Abbé de Servigny : Je ne crois pas qu’elles ont été différentes, mais face à l’effondrement de pans entiers de l’Église, la frange plus conservatrice s’est rendue, depuis quelques années, plus visible (notamment grâce aux nouveaux médias). Je pense au renouveau constitué par des familles (plutôt nombreuses), les mouvements scouts, les écoles (hors contrat notamment) qui essayent, dans des conditions pas faciles, de transmettre la foi et une culture chrétienne. Un monde jeune et dynamique qui s’est rendu visible lors des Manifs pour tous, dont il constituait l’épine dorsale ! Enracinés dans une culture de résistance, ces familles ont été moins perméables à la déconstruction post-moderne.

R&N : Le père Humbrecht emploie pour parler des jeunes catholiques cette formule acide : les « intermittents du réveil ». Comment faire pour que, et surtout après cette élection présidentielle qui a été perçue comme une défaite, les jeunes catholiques qui se sont engagés suite à la Manif pour tous dans différents mouvements mais aussi en politique (Sens Commun, FN…) ne retournent pas à leur sommeil et que cet engagement se fasse et porte des fruits sur le long terme ?

Abbé de Servigny : Je crois que si ces engagements politiques à la suite des « Manifs pour tous » ne s’enracinent pas dans une vie spirituelle authentique et une résistance culturelle durable, ils ne servent à rien ! Après la « manif pour tous », il faut maintenant passer à la « retraite de Saint Ignace pour tous » (peut-être que mon confrère dominicain ne serait ici pas tout à fait d’accord), le « travail de formation pour tous » et « l’engagement intellectuel et culturel pour tous » !

R&N : Quels sont les fondements culturels du catholicisme en France ?

Abbé de Servigny : Le catholicisme français qui se découvre minoritaire a pourtant une longue histoire, un enracinement qui en fait la mémoire de notre pays.

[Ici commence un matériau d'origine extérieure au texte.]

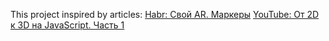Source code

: This project inspired by articles: [Habr: Свой AR. Маркеры](https://habr.com/ru/articles/547898/) [YouTube: От 2D к 3D на JavaScript. Часть 1](https://www.youtube.com/watch?v=YpH6EOnvo7c)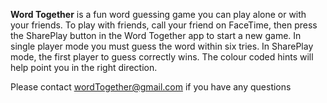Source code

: **Word Together** is a fun word guessing game you can play alone or with your friends. To play with friends, call your friend on FaceTime, then press the SharePlay button in the Word Together app to start a new game. In single player mode you must guess the word within six tries. In SharePlay mode, the first player to guess correctly wins. The colour coded hints will help point you in the right direction.

Please contact wordTogether@gmail.com if you have any questions
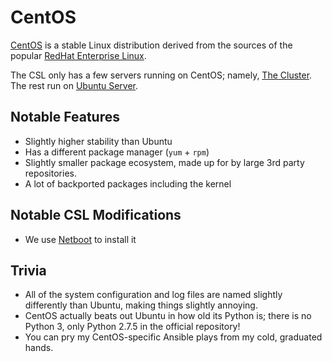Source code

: # CentOS

[CentOS](https://www.centos.org/) is a stable Linux distribution derived from the sources of the popular [RedHat Enterprise Linux](https://www.redhat.com/en/technologies/linux-platforms/enterprise-linux).

The CSL only has a few servers running on CentOS; namely, [The Cluster](../../services/cluster/). The rest run on [Ubuntu Server](ubuntu-server.md).

## Notable Features

* Slightly higher stability than Ubuntu
* Has a different package manager \(`yum` + `rpm`\)
* Slightly smaller package ecosystem, made up for by large 3rd party repositories.
* A lot of backported packages including the kernel

## Notable CSL Modifications

* We use [Netboot](../networking/netboot.md) to install it

## Trivia

* All of the system configuration and log files are named slightly differently than Ubuntu, making things slightly annoying.
* CentOS actually beats out Ubuntu in how old its Python is; there is no Python 3, only Python 2.7.5 in the official repository!
* You can pry my CentOS-specific Ansible plays from my cold, graduated hands.

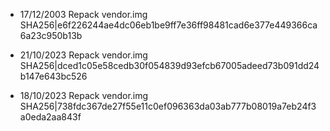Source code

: - 17/12/2003
Repack vendor.img SHA256|e6f226244ae4dc06eb1be9ff7e36ff98481cad6e377e449366ca6a23c950b13b

- 21/10/2023
Repack vendor.img SHA256|dced1c05e58cedb30f054839d93efcb67005adeed73b091dd24b147e643bc526

- 18/10/2023
Repack vendor.img SHA256|738fdc367de27f55e11c0ef096363da03ab777b08019a7eb24f3a0eda2aa843f
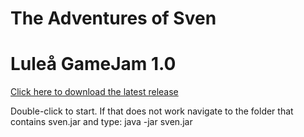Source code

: The Adventures of Sven
======================
Luleå GameJam 1.0
=================

[Click here to download the latest release](https://github.com/mborjesson/GameJam-1.0/raw/master/release/sven.jar)

Double-click to start.
If that does not work navigate to the folder that contains sven.jar and type:
java -jar sven.jar
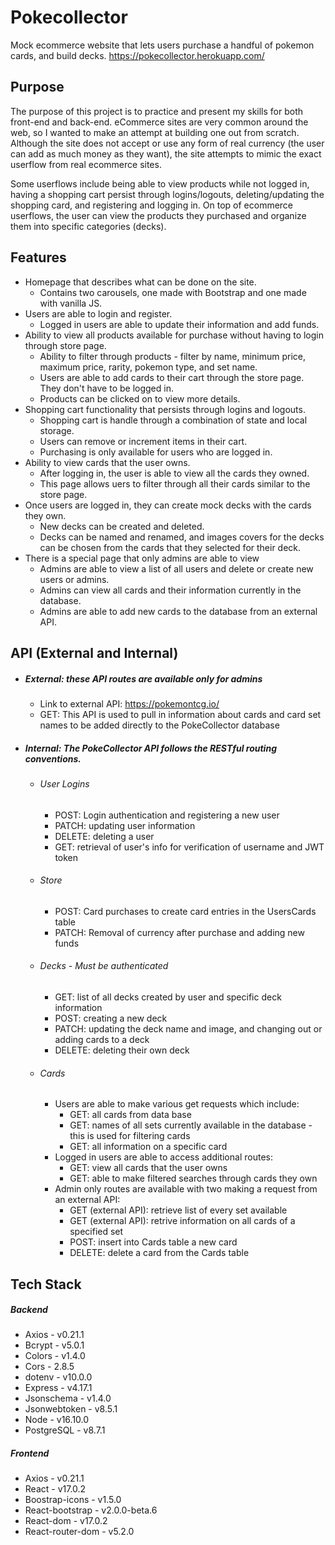 **Pokecollector**
=====================================

Mock ecommerce website that lets users purchase a handful of pokemon cards, and build decks. 
https://pokecollector.herokuapp.com/

**Purpose**
---------------

The purpose of this project is to practice and present my skills for both front-end and back-end. eCommerce sites are very common around the web, so I wanted to make an attempt at building one out from scratch. Although the site does not accept or use any form of real currency (the user can add as much money as they want), the site attempts to mimic the exact userflow from real ecommerce sites. 

Some userflows include being able to view products while not logged in, having a shopping cart persist through logins/logouts, deleting/updating the shopping card, and registering and logging in. On top of ecommerce userflows, the user can view the products they purchased and organize them into specific categories (decks).

**Features**
---------------
- Homepage that describes what can be done on the site.
    - Contains two carousels, one made with Bootstrap and one made with vanilla JS.
- Users are able to login and register.
    - Logged in users are able to update their information and add funds.
- Ability to view all products available for purchase without having to login through store page.
    - Ability to filter through products - filter by name, minimum price, maximum price, rarity, pokemon type, and set name.
    - Users are able to add cards to their cart through the store page. They don't have to be logged in.
    - Products can be clicked on to view more details.
- Shopping cart functionality that persists through logins and logouts.
    - Shopping cart is handle through a combination of state and local storage.
    - Users can remove or increment items in their cart.
    - Purchasing is only available for users who are logged in.
- Ability to view cards that the user owns.
    - After logging in, the user is able to view all the cards they owned.
    - This page allows uers to filter through all their cards similar to the store page. 
- Once users are logged in, they can create mock decks with the cards they own.
    - New decks can be created and deleted.
    - Decks can be named and renamed, and images covers for the decks can be chosen from the cards that they selected for their deck.
- There is a special page that only admins are able to view
    - Admins are able to view a list of all users and delete or create new users or admins.
    - Admins can view all cards and their information currently in the database.
    - Admins are able to add new cards to the database from an external API. 

**API** (External and Internal)
---------------
- ##### External: these API routes are available only for admins
    - Link to external API: https://pokemontcg.io/
    - GET: This API is used to pull in information about cards and card set names to be added directly to the PokeCollector database
- ##### Internal: The PokeCollector API follows the RESTful routing conventions.
    - ###### User Logins
        - POST: Login authentication and registering a new user 
        - PATCH: updating user information
        - DELETE: deleting a user
        - GET: retrieval of user's info for verification of username and JWT token
    - ###### Store
        - POST: Card purchases to create card entries in the UsersCards table
        - PATCH: Removal of currency after purchase and adding new funds
    - ###### Decks - Must be authenticated
        - GET: list of all decks created by user and specific deck information
        - POST: creating a new deck
        - PATCH: updating the deck name and image, and changing out or adding cards to a deck 
        - DELETE: deleting their own deck
    - ###### Cards
        - Users are able to make various get requests which include: 
            - GET: all cards from data base
            - GET: names of all sets currently available in the database - this is used for filtering cards
            - GET: all information on a specific card
        - Logged in users are able to access additional routes:
            - GET: view all cards that the user owns
            - GET: able to make filtered searches through cards they own
        - Admin only routes are available with two making a request from an external API:
            - GET (external API): retrieve list of every set available
            - GET (external API): retrive information on all cards of a specified set
            - POST: insert into Cards table a new card
            - DELETE: delete a card from the Cards table
            
**Tech Stack**
---------------
##### Backend
- Axios - v0.21.1
- Bcrypt - v5.0.1
- Colors - v1.4.0
- Cors - 2.8.5
- dotenv - v10.0.0
- Express - v4.17.1
- Jsonschema - v1.4.0
- Jsonwebtoken - v8.5.1
- Node - v16.10.0
- PostgreSQL - v8.7.1
##### Frontend
- Axios - v0.21.1
- React - v17.0.2
- Boostrap-icons - v1.5.0
- React-bootstrap - v2.0.0-beta.6
- React-dom - v17.0.2
- React-router-dom - v5.2.0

C’est pourquoi, dans ce livre, nous sommes partis explorer ce riche passé, à la recherche de quelques « murs porteurs » (comme dirait Philippe de Villiers) de notre civilisation, en mettant à jour la dialectique entre la doctrine de Pélage et la réponse de saint Augustin, initiée dès la fin du IVe siècle, qui se prolonge et constitue la grande querelle théologique puis culturelle de l’Occident chrétien. Elle est une matrice de la civilisation occidentale. Elle est aussi une clef de lecture de l’histoire de l’Église et du monde contemporain. Cette grille de lecture fait mieux comprendre, à la lumière du retournement vers un néo-augustinisme balbutiant, les inflexions nouvelles du catholicisme d’aujourd’hui et de demain.

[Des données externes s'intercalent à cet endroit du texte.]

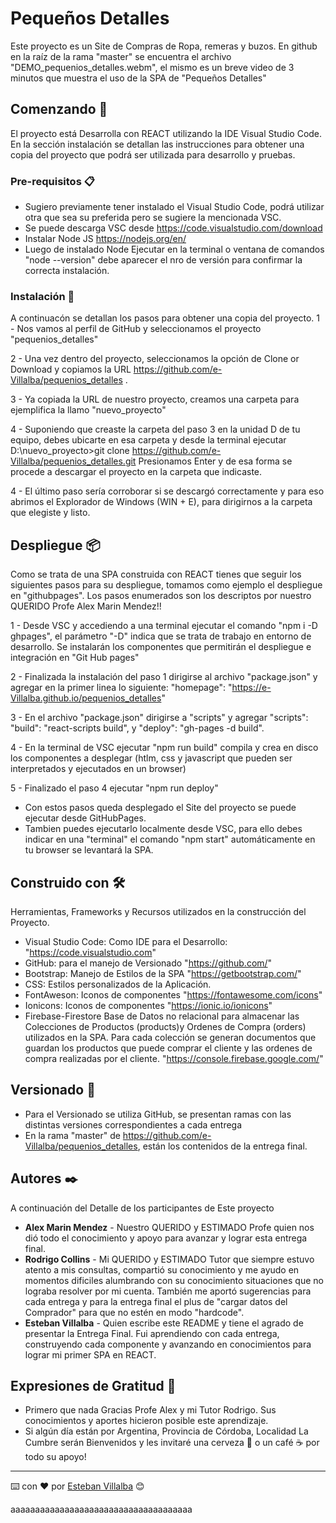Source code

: # Pequeños Detalles

Este proyecto es un Site de Compras de Ropa, remeras y buzos.
En github en la raíz de la rama "master" se encuentra el archivo "DEMO_pequenios_detalles.webm", el mismo es un breve video de 3 minutos que muestra el uso de la SPA de "Pequeños Detalles"

## Comenzando 🚀

El proyecto está Desarrolla con REACT utilizando la IDE Visual Studio Code. En la sección instalación se detallan las instrucciones para obtener una copia del proyecto que podrá ser utilizada para desarrollo y pruebas.

### Pre-requisitos 📋

- Sugiero previamente tener instalado el Visual Studio Code, podrá utilizar otra que sea su preferida pero se sugiere la mencionada VSC.
- Se puede descarga VSC desde https://code.visualstudio.com/download
- Instalar Node JS https://nodejs.org/en/
- Luego de instalado Node Ejecutar en la terminal o ventana de comandos "node --version"  debe aparecer el nro de versión para confirmar la correcta instalación.


### Instalación 🔧
A continuacón se detallan los pasos para obtener una copia del proyecto.
1 - Nos vamos al perfil de GitHub y seleccionamos el proyecto "pequenios_detalles"

2 - Una vez dentro del proyecto, seleccionamos la opción de Clone or Download y copiamos la URL https://github.com/e-Villalba/pequenios_detalles .

3 - Ya copiada la URL de nuestro proyecto, creamos una carpeta para ejemplifica la llamo "nuevo_proyecto"

4 - Suponiendo que creaste la carpeta del paso 3 en la unidad D de tu equipo, debes ubicarte en esa carpeta y desde la terminal ejecutar
    D:\nuevo_proyecto>git clone https://github.com/e-Villalba/pequenios_detalles.git
Presionamos Enter y de esa forma se procede a descargar el proyecto en la carpeta que indicaste.

4 - El último paso sería corroborar si se descargó correctamente y para eso abrimos el Explorador de Windows (WIN + E), para dirigirnos a la carpeta que elegiste y listo.

## Despliegue 📦
Como se trata de una SPA construida con REACT tienes que seguir los siguientes pasos para su despliegue, tomamos como ejemplo el despliegue en "githubpages".
Los pasos enumerados son los descriptos por nuestro QUERIDO Profe Alex Marin Mendez!!

1 - Desde VSC y accediendo a una terminal ejecutar el comando "npm i -D ghpages", el parámetro "-D" indica que se trata de trabajo en entorno de desarrollo. Se instalarán los componentes que permitirán el despliegue e integración en "Git Hub pages"

2 - Finalizada la instalación del paso 1 dirigirse al archivo "package.json" y agregar en la primer linea lo siguiente: "homepage": "https://e-Villalba.github.io/pequenios_detalles"

3 - En el archivo "package.json" dirigirse a "scripts" y agregar "scripts":  "build": "react-scripts build", y  "deploy": "gh-pages -d build".

4 - En la terminal de VSC ejecutar "npm run build" compila y crea en disco los componentes a desplegar (htlm, css y javascript que pueden ser interpretados y ejecutados en un browser)

5 - Finalizado el paso 4 ejecutar "npm run deploy"

- Con estos pasos queda desplegado el Site del proyecto se puede ejecutar desde GitHubPages.
- Tambien puedes ejecutarlo localmente desde VSC, para ello debes indicar en una "terminal" el comando "npm start" automáticamente en tu browser se levantará la SPA.

## Construido con 🛠️

Herramientas, Frameworks y Recursos utilizados en la construcción del Proyecto.

* Visual Studio Code:   Como IDE para el Desarrollo: "https://code.visualstudio.com"
* GitHub:               para el manejo de Versionado "https://github.com/"
* Bootstrap:            Manejo de Estilos de la SPA  "https://getbootstrap.com/"
* CSS:                  Estilos personalizados de la Aplicación.
* FontAweson:           Iconos de componentes        "https://fontawesome.com/icons"  
* Ionicons:             Iconos de componentes        "https://ionic.io/ionicons" 
* Firebase-Firestore    Base de Datos no relacional para almacenar las Colecciones de Productos (products)y Ordenes de Compra (orders) utilizados en la SPA. Para cada colección se generan documentos que guardan los productos que puede comprar el cliente y las ordenes de compra realizadas por el cliente. "https://console.firebase.google.com/"


## Versionado 📌

- Para el Versionado se utiliza GitHub, se presentan ramas con las distintas versiones correspondientes a cada entrega
- En la rama "master" de https://github.com/e-Villalba/pequenios_detalles, están los contenidos de la entrega final.

## Autores ✒️

A continuación del Detalle de los participantes de Este proyecto

* **Alex Marin Mendez** - Nuestro QUERIDO y ESTIMADO Profe quien nos dió todo el conocimiento y apoyo para avanzar y lograr esta entrega final.
* **Rodrigo Collins**   - Mi  QUERIDO y ESTIMADO Tutor que siempre estuvo atento a mis consultas, compartió su conocimiento y me ayudo en momentos dificiles alumbrando con su conocimiento situaciones que no lograba resolver por mi cuenta.
También me aportó sugerencias para cada entrega y para la entrega final el plus de "cargar datos del Comprador" para que no estén en modo "hardcode".
* **Esteban Villalba**  - Quien escribe este README y tiene el agrado de presentar la Entrega Final. Fui aprendiendo con cada entrega, construyendo cada componente y avanzando en conocimientos para lograr mi primer SPA en REACT.


## Expresiones de Gratitud 🎁
* Primero que nada Gracias Profe Alex y mi Tutor Rodrigo. Sus conocimientos y aportes hicieron posible este aprendizaje.
* Si algún día están por Argentina, Provincia de Córdoba, Localidad La Cumbre serán Bienvenidos y les invitaré una cerveza 🍺 o un café ☕ por todo su apoyo! 


---
⌨️ con ❤️ por [Esteban Villalba](https://github.com/e-Villalba) 😊

aaaaaaaaaaaaaaaaaaaaaaaaaaaaaaaaaaaaa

R&N : On parle beaucoup d’une approche « identitaire » du christianisme qu’ont une partie des Français. Faut-il s’en réjouir ou s’en méfier ? Comment faire pour qu’une telle approche se transforme et s’enracine dans une véritable pratique vivante de la foi et ne reste pas qu’un simple verni culturel ?

Abbé de Servigny : Plus que la question de l’identité – qui est un mot piégé en raison de l’usage politique qui en est fait –, c’est la question de la culture et de son rapport au christianisme qui est au centre de toutes les interrogations. Nous étions, jusqu’il y a une quarantaine d’années dans un schéma assez simple : en face de la modernité – qui concevait l’homme comme un être raisonnable dans une société en progrès – le chrétien pouvait plus ou moins s’opposer, selon son degré « d’ouverture au Monde », à cette culture moderne : ce furent les débats sur l’humanisme, la justice sociale, la chrétienté, etc. Mais avec l’avènement de la modernité déconstruite – appelée post-modernité – c’est toute une culture (d’aucuns parleront de contre-culture ou de culture alternative) qui est à réinventer : une nouvelle culture chrétienne. Et il faut bien l’avouer, les « cathos » ont été ici un peu pris de cours… Et pourtant la survie du catholicisme est à ce prix ! Pour ma part je ne fais que donner quelques pistes pour approfondir cette « nouvelle culture chrétienne » : un esprit de résistance (à la déconstruction morale, à l’invasion des écrans…), un enracinement culturel par un investissement éducatif de tous (parents, grands-parents), un engagement accru dans les métiers de la transmission, etc.

R&N : Une brève étude démographique du clergé montre que le problème des déserts religieux va s’aggraver dans les années à venir. L’Église doit-elle changer de modèle d’organisation ou accepter d’abandonner certains territoires ?

Abbé de Servigny : La question des structures et de l’organisation ? Je crois que l’Église en France s’en est beaucoup occupée… et qu’il n’y a finalement pas de solution déterminante à y apporter. Je crois surtout qu’il ne faut pas y chercher là ni les réponses, ni les remèdes à la question du rétrécissement du catholicisme en France.

R&N : Dans un monde de plus en plus hostile ou indifférent et devant la création de ces véritables déserts religieux, faut-il encourager la formation d’un certain communautarisme catholique qui permettrait un ré-enracinement culturel ?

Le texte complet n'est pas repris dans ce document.